Wetlands are defined as areas that have (more or less) standing water at or above the surface most or all of the time. Thus, they include marshes, ditches, wet grassland, reed beds, carr woodland (wet woodland, typically of alder and/or willow), lakes and ponds. In many instances, more than one habitat type is present in the same place, e.g. a pond can have margins of marshy grassland and perhaps some reeds and even a patch of wet woodland nearby. Each of these habitats has its own characteristic suite of associated flora, living submerged in the open water, or with roots embedded in the wet soil and flowers emerging into the open air; or in the various marginal areas, where the soil remains waterlogged but the plants are not submerged at all.
There are many cases of species living part of their lives underwater and the remaining (adult) phase out of it. Examples include frogs, toads and newts, as well as dragon- and damselflies, all of whose larval stage is spent submerged in freshwater, with metamorphosis into the adult form resulting in the development of air breathing lungs to replace their gills, and a complete change in lifestyle. There are many types of invertebrate found in wetlands, in and above the water. Species such as the freshwater shrimp, water hog louse and the scarce crayfish have gills and cannot survive in the open air. Others, like the great diving beetle, backswimmer and great pond snail, live in the water but come to the surface to breathe. Not surprisingly, the cleaner the water, the more abundant the wildlife. Plants have a major role to play here, filtering out impurities and providing dissolved oxygen for the aquatic fauna to breathe.
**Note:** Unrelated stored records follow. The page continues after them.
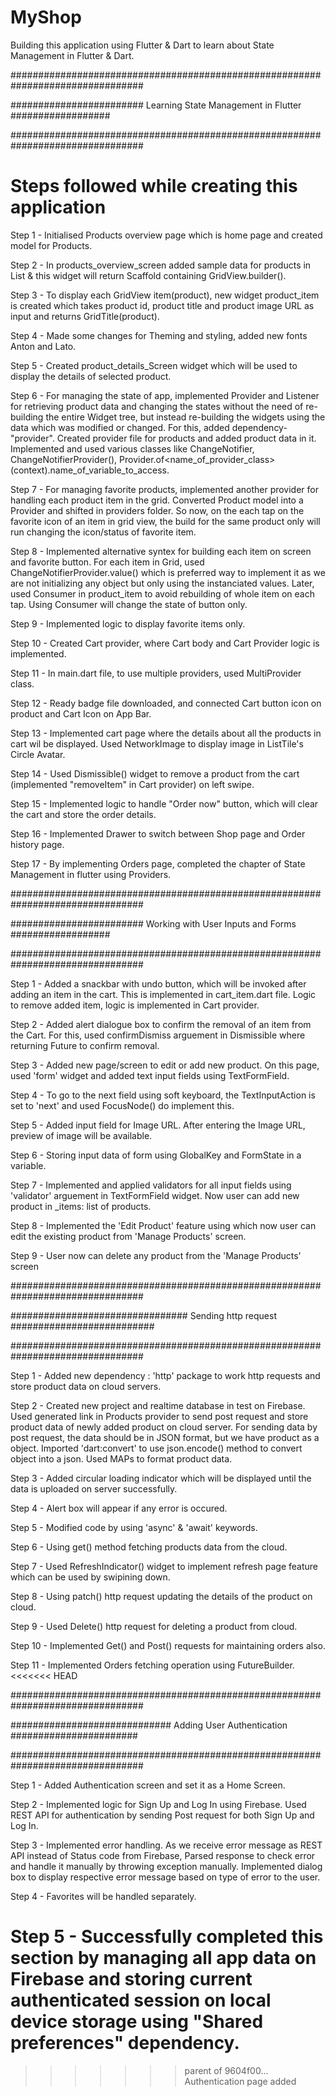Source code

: # MyShop

Building this application using Flutter & Dart to learn about State Management in Flutter & Dart.

################################################################################

######################## Learning State Management in Flutter ##################

################################################################################

# Steps followed while creating this application

Step 1 - Initialised Products overview page which is home page and created model for Products.

Step 2 - In products_overview_screen added sample data for products in List<Product> & this widget will return Scaffold containing GridView.builder(). 

Step 3 - To display each GridView item(product), new widget product_item is created which takes product id, product title and product image URL as input and returns GridTitle(product).

Step 4 - Made some changes for Theming and styling, added new fonts Anton and Lato.

Step 5 - Created product_details_Screen widget which will be used to display the details of selected product.

Step 6 - For managing the state of app, implemented Provider and Listener for retrieving product data and changing the states without the need of re-building the entire Widget tree, but instead re-building the widgets using the data which was modified or changed. For this, added dependency- "provider". Created provider file for products and added product data in it. Implemented and used various classes like ChangeNotifier, ChangeNotifierProvider(), Provider.of<name_of_provider_class>(context).name_of_variable_to_access.

Step 7 - For managing favorite products, implemented another provider for handling each product item in the grid. Converted Product model into a Provider and shifted in providers folder. So now, on the each tap on the favorite icon of an item in grid view, the build for the same product only will run changing the icon/status of favorite item.

Step 8 - Implemented alternative syntex for building each item on screen and favorite button. For each item in Grid, used ChangeNotifierProvider.value() which is preferred way to implement it as we are not initializing any object but only using the instanciated values. Later, used Consumer<Product> in product_item to avoid rebuilding of whole item on each tap. Using Consumer will change the state of button only.

Step 9 - Implemented logic to display favorite items only.

Step 10 - Created Cart provider, where Cart body and Cart Provider logic is implemented.

Step 11 - In main.dart file, to use multiple providers, used MultiProvider class.

Step 12 - Ready badge file downloaded, and connected Cart button icon on product and Cart Icon on App Bar.

Step 13 - Implemented cart page where the details about all the products in cart wil be displayed. Used NetworkImage to display image in ListTile's Circle Avatar.

Step 14 - Used Dismissible() widget to remove a product from the cart (implemented "removeItem" in Cart provider) on left swipe. 

Step 15 - Implemented logic to handle "Order now" button, which will clear the cart and store the order details.

Step 16 - Implemented Drawer to switch between Shop page and Order history page. 
 
Step 17 - By implementing Orders page, completed the chapter of State Management in flutter using Providers.


################################################################################

######################## Working with User Inputs and Forms ##################

################################################################################

Step 1 - Added a snackbar with undo button, which will be invoked after adding an item in the cart. This is implemented in cart_item.dart file. Logic to remove added item, logic is implemented in Cart provider.

Step 2 - Added alert dialogue box to confirm the removal of an item from the Cart. For this, used confirmDismiss arguement in Dismissible where returning Future <bool> to confirm removal. 

Step 3 - Added new page/screen to edit or add new product. On this page, used 'form' widget and added text input fields using TextFormField.

Step 4 - To go to the next field using soft keyboard, the TextInputAction is set to 'next' and used FocusNode() do implement this.

Step 5 - Added input field for Image URL. After entering the Image URL, preview of image will be available.

Step 6 - Storing input data of form using GlobalKey and FormState in a variable.

Step 7 - Implemented and applied validators for all input fields using 'validator' arguement in TextFormField widget. Now user can add new product in _items: list of products.

Step 8 - Implemented the 'Edit Product' feature using which now user can edit the existing product from 'Manage Products' screen.

Step 9 - User now can delete any product from the 'Manage Products' screen

################################################################################

################################ Sending http request ##########################

################################################################################

Step 1 - Added new dependency : 'http' package to work http requests and store product data on cloud servers.

Step 2 - Created new project and realtime database in test on Firebase. Used generated link in Products provider to send post request and store product data of newly added product on cloud server. For sending data by post request, the data should be in JSON format, but we have product as a object. Imported 'dart:convert' to use json.encode() method to convert object into a json. Used MAPs to format product data.

Step 3 - Added circular loading indicator which will be displayed until the data is uploaded on server successfully.

Step 4 - Alert box will appear if any error is occured.

Step 5 - Modified code by using 'async' & 'await' keywords.

Step 6 - Using get() method fetching products data from the cloud.

Step 7 - Used RefreshIndicator() widget to implement refresh page feature which can be used by swipining down.

Step 8 - Using patch() http request updating the details of the product on cloud.

Step 9 - Used Delete() http request for deleting a product from cloud.

Step 10 - Implemented Get() and Post() requests for maintaining orders also.

Step 11 - Implemented Orders fetching operation using FutureBuilder.
<<<<<<< HEAD

################################################################################

############################# Adding User Authentication #######################

################################################################################

Step 1 - Added Authentication screen and set it as a Home Screen.

Step 2 - Implemented logic for Sign Up and Log In using Firebase. Used REST API for authentication by sending Post request for both Sign Up and Log In.

Step 3 - Implemented error handling. As we receive error message as REST API instead of Status code from Firebase, Parsed response to check error and handle it manually by throwing exception manually. Implemented dialog box to display respective error message based on type of error to the user.

Step 4 - Favorites will be handled separately.

Step 5 - Successfully completed this section by managing all app data on Firebase and storing current authenticated session on local device storage using "Shared preferences" dependency.
=======
>>>>>>> parent of 9604f00... Authentication page added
Larger animals include freshwater fish, like the stickleback and bullhead in ponds and streams, as well as water voles (scarce, nationally) and (again, rarely) otters. Small mammals like wood mice and water shrews live in and around wetlands. Many birds are associated with wetlands, such as the moorhen, coot and heron all common sights around the Borough and country as a whole. Others include the colourful great crested grebe, mallard duck and Canada goose. Some bird species are associated with wetlands because of the plants that grow there, but never enter the water itself. These include the reed warbler and reed bunting, both of which find their food and nesting sites amongst stands of common reeds and other marginal plants.
Where there is wildlife, we find predators and wetlands are no exception. Hen harriers, kestrels and sparrow hawks can all be found hunting around marshes, reed beds and the like.
As with rivers, pollution causes problems. Dangerous chemicals can be disastrous for wetlands, potentially wiping out everything living there. Excessive nutrients are also detrimental to biodiversity, as the wetland is fertilised, the faster-growing plant species are favoured. This includes blooms of algae: tiny, single celled plants that grow in huge, dense colonies, which form light-excluding mats on the waters surface and restrict photosynthesis by the submerged, oxygen-producing plants below. When the algal bloom inevitably dies, it decomposes and robs the water of oxygen still further. Not surprisingly, with little oxygen and few remaining plants in the water, prospects are bleak for the resident fauna. Over time, if such nutrient flushes occur regularly, a wetland once vibrant with life can turn into little more than a stagnant swamp.
Examples of wetlands in Redcar and Cleveland include Eston Mire and Moordale Bog on Eston Moor, and Guisborough Forest and Walkway's linear lake and reed beds.